After our affirmance of the judgment establishing a constructive or resulting trust, Frost and Dreisen intervened. The district judge then undertook to balance the equities between Morrison, on the one hand, and Frost and Dreisen, on the other hand, and, considering Frost and Dreisen untainted by Benn’s machinations, he concluded that they should prevail. We reversed. We held that the Uniform Commercial Code controlled, and that, since the Do-Mor notes were in default at the time of their purchase by Frost, they took the notes subject to lawful claims against them. However, we rejected Morrison’s contention that Frost and Dreisen were bound by the earlier decision imposing a constructive or resulting trust upon the notes. They had not been parties to the litigation when that issue was heard and decided. We thought they should have an opportunity to reliti-gate the issue if they could produce additional relevant evidence.
On remand, Frost and Dreisen produced no new evidence, but did prevail upon the district judge to review his earlier decision imposing a trust upon the notes. At this time he found no fraud on Benn’s part. Alternatively, he found that Morrison’s claim to the Florida lands was foreclosed by a release purportedly signed by Morrison. He found that the release was supported by a consideration and effectively barred the claim.
I.
While we held that the strict rules of res judicata did not foreclose relitigation of the issue by Frost and Dreisen, who had not been parties to the litigation when the issue was decided, we did not intend for earlier findings and conclusions, which had been affirmed on appeal, to be overturned with no new evidentiary basis for it.
The principle is not absolute nor inflexible. In such cases courts have an inherent power to correct earlier error, if it becomes apparent, and to avoid injustice, but there is no such situation here. The evidence of Benn’s fraud is compelling.

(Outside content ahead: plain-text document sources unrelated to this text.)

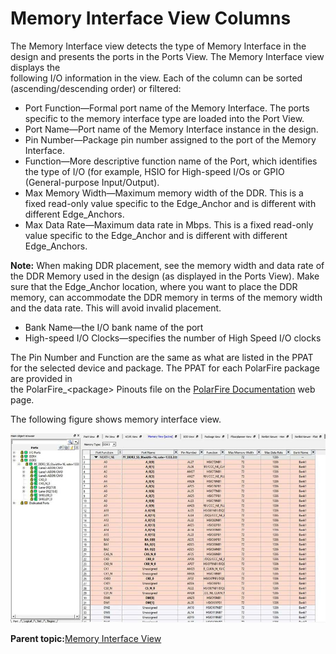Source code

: # Memory Interface View Columns

The Memory Interface view detects the type of Memory Interface in the<br /> design and presents the ports in the Ports View. The Memory Interface view displays the<br /> following I/O information in the view. Each of the column can be sorted<br /> \(ascending/descending order\) or filtered:

-   Port Function—Formal port name of the Memory Interface. The ports specific to the memory interface type are loaded into the Port View.
-   Port Name—Port name of the Memory Interface instance in the design.
-   Pin Number—Package pin number assigned to the port of the Memory Interface.
-   Function—More descriptive function name of the Port, which identifies the type of I/O \(for example, HSIO for High-speed I/Os or GPIO \(General-purpose Input/Output\).
-   Max Memory Width—Maximum memory width of the DDR. This is a fixed read-only value specific to the Edge\_Anchor and is different with different Edge\_Anchors.
-   Max Data Rate—Maximum data rate in Mbps. This is a fixed read-only value specific to the Edge\_Anchor and is different with different Edge\_Anchors.

**Note:** When making DDR placement, see the memory width and data rate of the DDR Memory used in the design \(as displayed in the Ports View\). Make sure that the Edge\_Anchor location, where you want to place the DDR memory, can accommodate the DDR memory in terms of the memory width and the data rate. This will avoid invalid placement.

-   Bank Name—the I/O bank name of the port
-   High-speed I/O Clocks—specifies the number of High Speed I/O clocks

The Pin Number and Function are the same as what are listed in the PPAT<br /> for the selected device and package. The PPAT for each PolarFire package are provided in<br /> the PolarFire\_&lt;package&gt; Pinouts file on the [PolarFire Documentation](https://www.microchip.com/en-us/products/fpgas-and-plds/fpgas/polarfire-fpgas#documentation) web page.

The following figure shows memory interface view.

![](GUID-49C612D9-F221-4DE6-B6E6-ACAD9A5D6138-low.jpg "Memory Interface View")

**Parent topic:**[Memory Interface View](GUID-04C2F3E6-C9E6-4210-AF6D-16C492A0BAAA.md)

Benn persuaded Morrison to accept the unsecured notes of Capital Investors. There was no cash payment. He was careful not to obligate himself. He quickly had Capital Investors deed the land to Do-Mor, and then he stripped Capital Investors of its only assets, leaving it with no resources with which to pay anything on the notes given to Morrison. Do-Mor paid one note in the face amount of $25,000, but it is not clear that any of that got to Morrison. The $50,000 note which had been sold to Mrs. Morrison was subsequently paid by Frost and Dreisen. No payment was ever made on the remaining notes aggregating $325,-000. The mortgage securing the payment of those Do-Mor notes has now been fore
Benn was an accomplished fraud artist. On a plea of guilty, he was convicted in 1971 in the United States District Court of the District of Columbia of fraud by mail. In 1963, the Tax Court found him guilty of tax fraud. T.C. Memo 1963-151. In its opinion, the Tax Court referred to a pattern of acquiring valuable properties largely on the basis of notes which were, or became, worthless and which Benn never intended paying. The kind of complicated schemes in which he engaged are illustrated in the opinion of Judge Jones in Sankin v. 5410 Connecticut Avenue Corporation, D.C.D.C., 281 F.Supp. 524 (1968), in the opinion of Judge Fulton in Walsh v. Continental Insurance Underwriters, Inc., (S.D. of Fla No. 63-576-Civ-CF, 1965) and in the opinion of Judge Hoffman in Freehill v. Benn (E.D. of Va., No. 3421, 1969). He had the capacity of persuading even sophisticated business people to place their trust in him. Though he was not a lawyer, he dealt in legalisms. He convinced Morrison that he was a “legal genius” and a helping friend. What he did to Morrison, however, was in the pattern disclosed in the court cases. When he stripped Capital Investors of its assets and devoted them to his own use without paying the Morrisons, he clearly established that his intention, from the beginning, was not to pay the Morrisons.
Frost, about whom the district judge was concerned, was not entirely an innocent, unsuspecting victim of deception. Several reasons for this are catalogued in the opinion reported at 484 F.2d 1157 at pages 1164 and 1165. Frost, now deceased, was a reputable lawyer in the District of Columbia, but he knew Benn. His firm represented some of Benn’s associates in the Sankin case. Indeed, he paid Benn only $100,000 for the two notes, the remaining $50,000 of the price being a credit for legal fees due Frost’s firm by Benn’s associates, the payment of which Benn had guaranteed. From the facts in the Sankin case, Frost was bound to have known the kind of man Benn was.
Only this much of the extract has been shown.